Using the listing below, print exactly everything from the line with "June 15 - Q&A." down to the line with "Watching video clips: Severe Weather.", both included, and nothing more.

----------

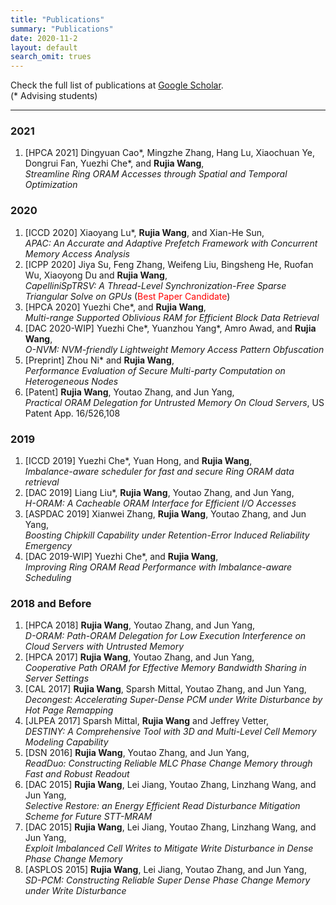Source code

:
 ```yaml
---
title: "Publications"
summary: "Publications"
date: 2020-11-2
layout: default
search_omit: trues
---
```

Check the full list of publications at [Google Scholar](https://scholar.google.com/citations?user=IbOb-M4AAAAJ&hl=en).  
(\* Advising students)

***
### 2021
1. [HPCA 2021] Dingyuan Cao\*, Mingzhe Zhang, Hang Lu, Xiaochuan Ye, Dongrui Fan, Yuezhi Che\*, and __Rujia Wang__,  
*Streamline Ring ORAM Accesses through Spatial and Temporal Optimization*


### 2020
1. [ICCD 2020] Xiaoyang Lu\*, __Rujia Wang__, and Xian-He Sun,  
*APAC: An Accurate and Adaptive Prefetch Framework with Concurrent Memory Access Analysis*
1. [ICPP 2020] Jiya Su, Feng Zhang, Weifeng Liu, Bingsheng He, Ruofan Wu, Xiaoyong Du and __Rujia Wang__,  
*CapelliniSpTRSV: A Thread-Level Synchronization-Free Sparse Triangular Solve on GPUs* (<font color='red'>Best Paper Candidate</font>)
1. [HPCA 2020] Yuezhi Che\*, and __Rujia Wang__, <br/>
*Multi-range Supported Oblivious RAM for Efficient Block Data Retrieval* 
1. [DAC 2020-WIP] Yuezhi Che\*, Yuanzhou Yang\*, Amro Awad, and __Rujia Wang__,<br/>
*O-NVM: NVM-friendly Lightweight Memory Access Pattern Obfuscation*
1. [Preprint] Zhou Ni\* and __Rujia Wang__,<br/>
*Performance Evaluation of Secure Multi-party Computation on Heterogeneous Nodes*
1. [Patent] __Rujia Wang__, Youtao Zhang, and Jun Yang,<br/>
 *Practical ORAM Delegation for Untrusted Memory On Cloud Servers*, US Patent App. 16/526,108

### 2019
1. [ICCD 2019] Yuezhi Che\*, Yuan Hong, and __Rujia Wang__,<br/>
*Imbalance-aware scheduler for fast and secure Ring ORAM data retrieval*
1. [DAC 2019] Liang Liu\*, __Rujia Wang__, Youtao Zhang, and Jun Yang,<br/>
*H-ORAM: A Cacheable ORAM Interface for Efficient I/O Accesses*
1. [ASPDAC 2019] Xianwei Zhang, __Rujia Wang__, Youtao Zhang, and Jun Yang,<br/>
*Boosting Chipkill Capability under Retention-Error Induced Reliability Emergency*
1. [DAC 2019-WIP] Yuezhi Che\*, and __Rujia Wang__,<br/>
*Improving Ring ORAM Read Performance with Imbalance-aware Scheduling*



### 2018 and Before
1. [HPCA 2018] __Rujia Wang__, Youtao Zhang, and Jun Yang,<br/>
*D-ORAM: Path-ORAM Delegation for Low Execution Interference on Cloud Servers with Untrusted Memory*
1. [HPCA 2017] __Rujia Wang__, Youtao Zhang, and Jun Yang,<br/>
*Cooperative Path ORAM for Effective Memory Bandwidth Sharing in Server Settings*
1. [CAL 2017] __Rujia Wang__, Sparsh Mittal, Youtao Zhang, and Jun Yang,<br/>
*Decongest: Accelerating Super-Dense PCM under Write Disturbance by Hot Page Remapping*
1. [JLPEA 2017] Sparsh Mittal, __Rujia Wang__ and Jeffrey Vetter,<br/>
*DESTINY: A Comprehensive Tool with 3D and Multi-Level Cell Memory Modeling Capability*
1. [DSN 2016] __Rujia Wang__, Youtao Zhang, and Jun Yang,<br/>
*ReadDuo: Constructing Reliable MLC Phase Change Memory through Fast and Robust Readout*
1. [DAC 2015] __Rujia Wang__, Lei Jiang, Youtao Zhang, Linzhang Wang, and Jun Yang,<br/>
*Selective Restore: an Energy Efficient Read Disturbance Mitigation Scheme for Future STT-MRAM*
1. [DAC 2015] __Rujia Wang__, Lei Jiang, Youtao Zhang, Linzhang Wang, and Jun Yang,<br/>
*Exploit Imbalanced Cell Writes to Mitigate Write Disturbance in Dense Phase Change Memory*
1. [ASPLOS 2015] __Rujia Wang__, Lei Jiang, Youtao Zhang, and Jun Yang,<br/>
*SD-PCM: Constructing Reliable Super Dense Phase Change Memory under Write Disturbance*







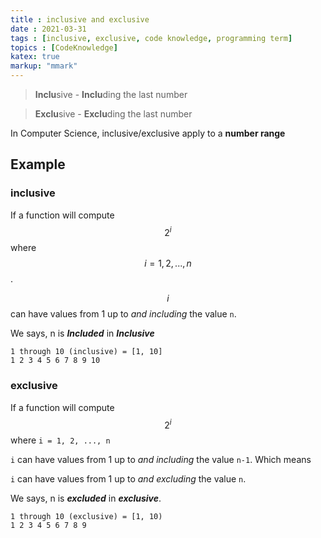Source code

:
 ```yaml
---
title : inclusive and exclusive
date : 2021-03-31
tags : [inclusive, exclusive, code knowledge, programming term]
topics : [CodeKnowledge]
katex: true
markup: "mmark"
---
```


> **Inclu**sive - **Inclu**ding the last number

> **Exclu**sive - **Exclu**ding the last number

In Computer Science, inclusive/exclusive apply to a **number range**

## Example

### inclusive

If a function will compute $$2^i$$ where $$i = 1, 2, ..., n$$. 

$$i$$ can have values from 1 up to *and including* the value `n`. 

We says, n is ***Included*** in ***Inclusive***

```
1 through 10 (inclusive) = [1, 10]
1 2 3 4 5 6 7 8 9 10
```

### exclusive

If a function will compute $$2^i$$ where `i = 1, 2, ..., n`

`i` can have values from 1 up to *and including* the value `n-1`. Which means 

`i` can have values from 1 up to *and excluding* the value `n`. 

We says, n is ***excluded*** in ***exclusive***.

```
1 through 10 (exclusive) = [1, 10)
1 2 3 4 5 6 7 8 9
```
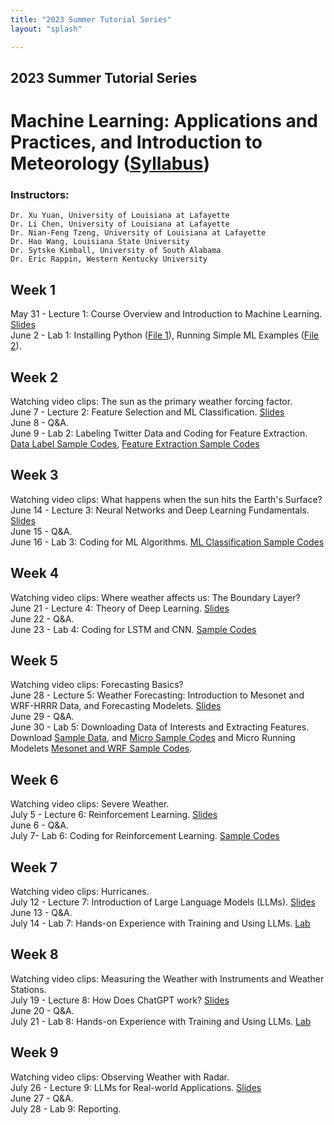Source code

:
 ```yaml
---
title: "2023 Summer Tutorial Series"
layout: "splash"

---
```




## 2023 Summer Tutorial Series

# Machine Learning: Applications and Practices, and Introduction to Meteorology ([Syllabus](/tutorial/2023/Syllabus.pdf))

### Instructors:  
	Dr. Xu Yuan, University of Louisiana at Lafayette  
	Dr. Li Chen, University of Louisiana at Lafayette  
	Dr. Nian-Feng Tzeng, University of Louisiana at Lafayette  
	Dr. Hao Wang, Louisiana State University  
	Dr. Sytske Kimball, University of South Alabama  
	Dr. Eric Rappin, Western Kentucky University  



## Week 1
May 31 - Lecture 1: Course Overview and Introduction to Machine Learning. [Slides](/tutorial/2023/lecture_1.pdf)  
June 2 - Lab 1: Installing Python ([File 1](/tutorial/2022/installing_python.pdf)), Running Simple ML Examples ([File 2](/tutorial/2022/Traditional_ML.docx)).  


## Week 2
Watching video clips: The sun as the primary weather forcing factor.  
June 7 - Lecture 2: Feature Selection and ML Classification. [Slides](/tutorial/2023/lecture_2.pdf)  
June 8 - Q&A.  
June 9 - Lab 2: Labeling Twitter Data and Coding for Feature Extraction. [Data Label Sample Codes](/tutorial/2022/Labeling_code.zip), [Feature Extraction Sample Codes](/tutorial/2022/Feature_Extraction_code.zip)  


## Week 3
Watching video clips: What happens when the sun hits the Earth's Surface?  
June 14 - Lecture 3: Neural Networks and Deep Learning Fundamentals. [Slides](/tutorial/2023/lecture_3.pdf)  
June 15 - Q&A.  
June 16 - Lab 3: Coding for ML Algorithms. [ML Classification Sample Codes](/tutorial/2023/ML_Classification_code.zip)  


## Week 4
Watching video clips: Where weather affects us: The Boundary Layer?  
June 21 - Lecture 4: Theory of Deep Learning. [Slides](/tutorial/2023/lecture_4.pdf)  
June 22 - Q&A.  
June 23 - Lab 4: Coding for LSTM and CNN. [Sample Codes](/tutorial/2023/LSTMCNN.zip)  


## Week 5
Watching video clips: Forecasting Basics?  
June 28 - Lecture 5: Weather Forecasting: Introduction to Mesonet and WRF-HRRR Data, and Forecasting Modelets. [Slides](/tutorial/2023/lecture_5.pdf)  
June 29 - Q&A.  
June 30 - Lab 5: Downloading Data of Interests and Extracting Features. Download [Sample Data](https://drive.google.com/file/d/1_PE2-Y0rz-5_9-jM1ZuqXqeNhmg0VKkV/view?usp=share_link), and [Micro Sample Codes](https://drive.google.com/file/d/1D5VrocUmQKwYh8HZ4DxirvtNi3tIV7rm/view?usp=share_link) and Micro Running Modelets [Mesonet and WRF Sample Codes](https://drive.google.com/file/d/1DU7st_iSQ2PIeM2Dpx1vnJ0exy_eZads/view?usp=share_link).  


## Week 6
Watching video clips: Severe Weather.  
July 5 - Lecture 6: Reinforcement Learning. [Slides](/tutorial/2023/lecture_6.pdf)  
June 6 - Q&A.  
July 7- Lab 6: Coding for Reinforcement Learning. [Sample Codes](https://drive.google.com/file/d/1-NDPk--BDYzyMwmgd9JXhMdCT2Jfjt6M/view?usp=share_link)  


## Week 7
Watching video clips: Hurricanes.  
July 12 - Lecture 7: Introduction of Large Language Models (LLMs). [Slides](/tutorial/2023/lecture_7.pdf)  
June 13 - Q&A.  
July 14 - Lab 7: Hands-on Experience with Training and Using LLMs. [Lab](https://colab.research.google.com/drive/1Tb46AR_3-9xL2pAV2KqONxaQ6kWGsW8K?usp=sharing)  


## Week 8
Watching video clips: Measuring the Weather with Instruments and Weather Stations.  
July 19 - Lecture 8: How Does ChatGPT work? [Slides](/tutorial/2023/lecture_8.pdf)  
June 20 - Q&A.  
July 21 - Lab 8: Hands-on Experience with Training and Using LLMs. [Lab](https://colab.research.google.com/drive/1pwN7NJPFga0WxMGof1D9uuPEKz4mHyk0?usp=sharing)  
 


## Week 9
Watching video clips: Observing Weather with Radar.  
July 26 - Lecture 9: LLMs for Real-world Applications. [Slides](/tutorial/2023/lecture_9.pdf)  
June 27 - Q&A.  
July 28 - Lab 9: Reporting.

----------

REPLY TO THE EXERCISE ▸
June 15 - Q&A.  
June 16 - Lab 3: Coding for ML Algorithms. [ML Classification Sample Codes](/tutorial/2023/ML_Classification_code.zip)  


## Week 4
Watching video clips: Where weather affects us: The Boundary Layer?  
June 21 - Lecture 4: Theory of Deep Learning. [Slides](/tutorial/2023/lecture_4.pdf)  
June 22 - Q&A.  
June 23 - Lab 4: Coding for LSTM and CNN. [Sample Codes](/tutorial/2023/LSTMCNN.zip)  


## Week 5
Watching video clips: Forecasting Basics?  
June 28 - Lecture 5: Weather Forecasting: Introduction to Mesonet and WRF-HRRR Data, and Forecasting Modelets. [Slides](/tutorial/2023/lecture_5.pdf)  
June 29 - Q&A.  
June 30 - Lab 5: Downloading Data of Interests and Extracting Features. Download [Sample Data](https://drive.google.com/file/d/1_PE2-Y0rz-5_9-jM1ZuqXqeNhmg0VKkV/view?usp=share_link), and [Micro Sample Codes](https://drive.google.com/file/d/1D5VrocUmQKwYh8HZ4DxirvtNi3tIV7rm/view?usp=share_link) and Micro Running Modelets [Mesonet and WRF Sample Codes](https://drive.google.com/file/d/1DU7st_iSQ2PIeM2Dpx1vnJ0exy_eZads/view?usp=share_link).  


## Week 6
Watching video clips: Severe Weather.  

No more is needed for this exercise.